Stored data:

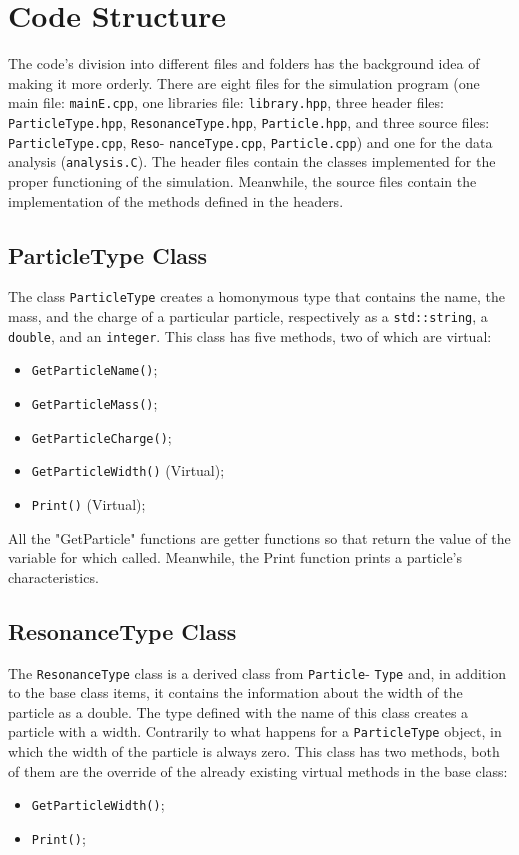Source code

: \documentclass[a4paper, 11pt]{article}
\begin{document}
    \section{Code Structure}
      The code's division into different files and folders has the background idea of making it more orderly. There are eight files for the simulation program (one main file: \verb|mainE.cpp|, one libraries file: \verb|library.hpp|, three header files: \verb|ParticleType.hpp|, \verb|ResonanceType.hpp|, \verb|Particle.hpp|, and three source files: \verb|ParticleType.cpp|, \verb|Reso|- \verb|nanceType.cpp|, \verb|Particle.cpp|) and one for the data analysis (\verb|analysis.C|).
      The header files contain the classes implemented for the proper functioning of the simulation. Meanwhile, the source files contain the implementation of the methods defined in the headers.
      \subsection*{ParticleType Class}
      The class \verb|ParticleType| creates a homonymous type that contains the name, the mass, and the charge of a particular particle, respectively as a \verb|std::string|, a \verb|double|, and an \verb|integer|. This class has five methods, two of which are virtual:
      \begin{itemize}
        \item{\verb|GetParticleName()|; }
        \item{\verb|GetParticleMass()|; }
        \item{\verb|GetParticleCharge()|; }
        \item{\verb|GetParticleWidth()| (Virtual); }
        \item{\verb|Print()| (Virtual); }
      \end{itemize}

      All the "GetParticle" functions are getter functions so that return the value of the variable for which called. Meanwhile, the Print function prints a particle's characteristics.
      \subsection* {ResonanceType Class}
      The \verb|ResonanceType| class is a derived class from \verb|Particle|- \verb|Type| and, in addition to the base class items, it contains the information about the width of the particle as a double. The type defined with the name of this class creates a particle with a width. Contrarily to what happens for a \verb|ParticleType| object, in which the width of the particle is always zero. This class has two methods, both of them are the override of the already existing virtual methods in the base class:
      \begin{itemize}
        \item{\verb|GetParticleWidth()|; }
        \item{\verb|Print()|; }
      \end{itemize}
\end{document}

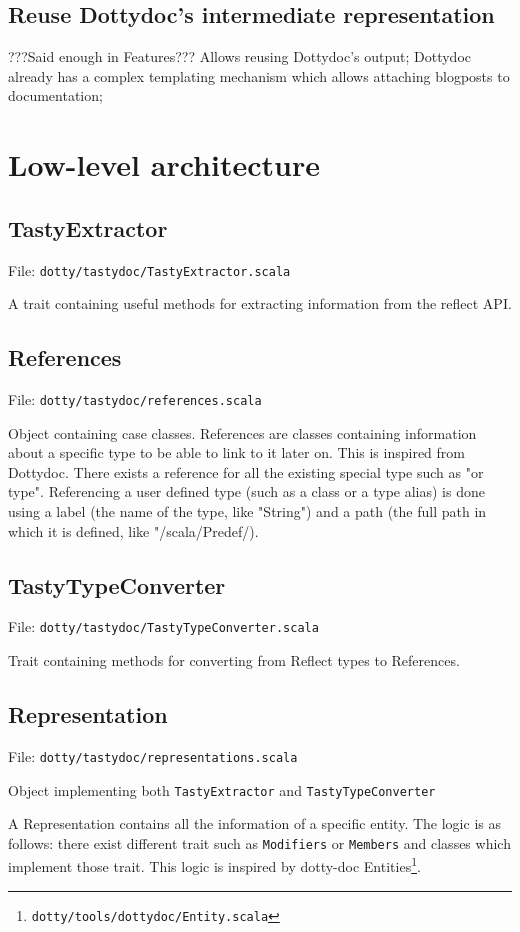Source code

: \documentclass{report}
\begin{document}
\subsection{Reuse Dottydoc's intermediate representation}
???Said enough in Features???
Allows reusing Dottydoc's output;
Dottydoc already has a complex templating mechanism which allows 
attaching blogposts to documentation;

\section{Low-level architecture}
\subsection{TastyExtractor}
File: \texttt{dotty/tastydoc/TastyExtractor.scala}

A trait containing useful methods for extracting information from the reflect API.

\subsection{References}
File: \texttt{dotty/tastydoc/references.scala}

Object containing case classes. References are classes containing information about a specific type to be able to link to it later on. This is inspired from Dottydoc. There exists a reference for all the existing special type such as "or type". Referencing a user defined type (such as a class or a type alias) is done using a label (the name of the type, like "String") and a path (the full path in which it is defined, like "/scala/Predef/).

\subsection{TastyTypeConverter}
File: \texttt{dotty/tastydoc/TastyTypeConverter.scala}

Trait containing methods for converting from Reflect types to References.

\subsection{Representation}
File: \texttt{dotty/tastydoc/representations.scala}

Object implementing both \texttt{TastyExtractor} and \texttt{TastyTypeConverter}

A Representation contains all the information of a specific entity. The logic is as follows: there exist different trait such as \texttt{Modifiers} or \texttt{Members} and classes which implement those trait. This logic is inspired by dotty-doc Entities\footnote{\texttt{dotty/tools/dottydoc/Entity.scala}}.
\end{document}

• [WHAT YOU NEED TO DO]: Copy every entry above exactly as it stands, but leave the pictures out.

• [RESULT FOR THIS TASK]:
Source code

: \documentclass[a4paper, 11pt]{article}
\begin{document}
    \section{Code Structure}
      The code's division into different files and folders has the background idea of making it more orderly. There are eight files for the simulation program (one main file: \verb|mainE.cpp|, one libraries file: \verb|library.hpp|, three header files: \verb|ParticleType.hpp|, \verb|ResonanceType.hpp|, \verb|Particle.hpp|, and three source files: \verb|ParticleType.cpp|, \verb|Reso|- \verb|nanceType.cpp|, \verb|Particle.cpp|) and one for the data analysis (\verb|analysis.C|).
      The header files contain the classes implemented for the proper functioning of the simulation. Meanwhile, the source files contain the implementation of the methods defined in the headers.
      \subsection*{ParticleType Class}
      The class \verb|ParticleType| creates a homonymous type that contains the name, the mass, and the charge of a particular particle, respectively as a \verb|std::string|, a \verb|double|, and an \verb|integer|. This class has five methods, two of which are virtual:
      \begin{itemize}
        \item{\verb|GetParticleName()|; }
        \item{\verb|GetParticleMass()|; }
        \item{\verb|GetParticleCharge()|; }
        \item{\verb|GetParticleWidth()| (Virtual); }
        \item{\verb|Print()| (Virtual); }
      \end{itemize}

      All the "GetParticle" functions are getter functions so that return the value of the variable for which called. Meanwhile, the Print function prints a particle's characteristics.
      \subsection* {ResonanceType Class}
      The \verb|ResonanceType| class is a derived class from \verb|Particle|- \verb|Type| and, in addition to the base class items, it contains the information about the width of the particle as a double. The type defined with the name of this class creates a particle with a width. Contrarily to what happens for a \verb|ParticleType| object, in which the width of the particle is always zero. This class has two methods, both of them are the override of the already existing virtual methods in the base class:
      \begin{itemize}
        \item{\verb|GetParticleWidth()|; }
        \item{\verb|Print()|; }
      \end{itemize}
\end{document}

Source code

: \documentclass{report}
\begin{document}
\subsection{Reuse Dottydoc's intermediate representation}
???Said enough in Features???
Allows reusing Dottydoc's output;
Dottydoc already has a complex templating mechanism which allows 
attaching blogposts to documentation;

\section{Low-level architecture}
\subsection{TastyExtractor}
File: \texttt{dotty/tastydoc/TastyExtractor.scala}

A trait containing useful methods for extracting information from the reflect API.

\subsection{References}
File: \texttt{dotty/tastydoc/references.scala}

Object containing case classes. References are classes containing information about a specific type to be able to link to it later on. This is inspired from Dottydoc. There exists a reference for all the existing special type such as "or type". Referencing a user defined type (such as a class or a type alias) is done using a label (the name of the type, like "String") and a path (the full path in which it is defined, like "/scala/Predef/).

\subsection{TastyTypeConverter}
File: \texttt{dotty/tastydoc/TastyTypeConverter.scala}

Trait containing methods for converting from Reflect types to References.

\subsection{Representation}
File: \texttt{dotty/tastydoc/representations.scala}

Object implementing both \texttt{TastyExtractor} and \texttt{TastyTypeConverter}

A Representation contains all the information of a specific entity. The logic is as follows: there exist different trait such as \texttt{Modifiers} or \texttt{Members} and classes which implement those trait. This logic is inspired by dotty-doc Entities\footnote{\texttt{dotty/tools/dottydoc/Entity.scala}}.
\end{document}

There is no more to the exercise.